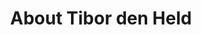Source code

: ---
title: About Tibor den Held
description: At the intersection of design and web development, I'm bridging design and tech collaborating with major platforms and creating immersive experiences via campaign and micro sites.
experience:
  - title: Dutch Railways
    period: 2018 - Present
    roles:
      - Senior Design Engineer — Design Systems
      - Senior Product Designer & Front-end Developer
  - title: Digitas
    period: 2016 - 2018
    roles:
      - Senior Designer
      - Visual Designer
---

■ ■ ■ ■ ■ ■ ■

- [EXERCISE]: Exactly as they stand, set down all of the entries above, minus every picture.

- [RESPONSE BELOW]:
Source code

: ---
title: About Tibor den Held
description: At the intersection of design and web development, I'm bridging design and tech collaborating with major platforms and creating immersive experiences via campaign and micro sites.
experience:
  - title: Dutch Railways
    period: 2018 - Present
    roles:
      - Senior Design Engineer — Design Systems
      - Senior Product Designer & Front-end Developer
  - title: Digitas
    period: 2016 - 2018
    roles:
      - Senior Designer
      - Visual Designer
---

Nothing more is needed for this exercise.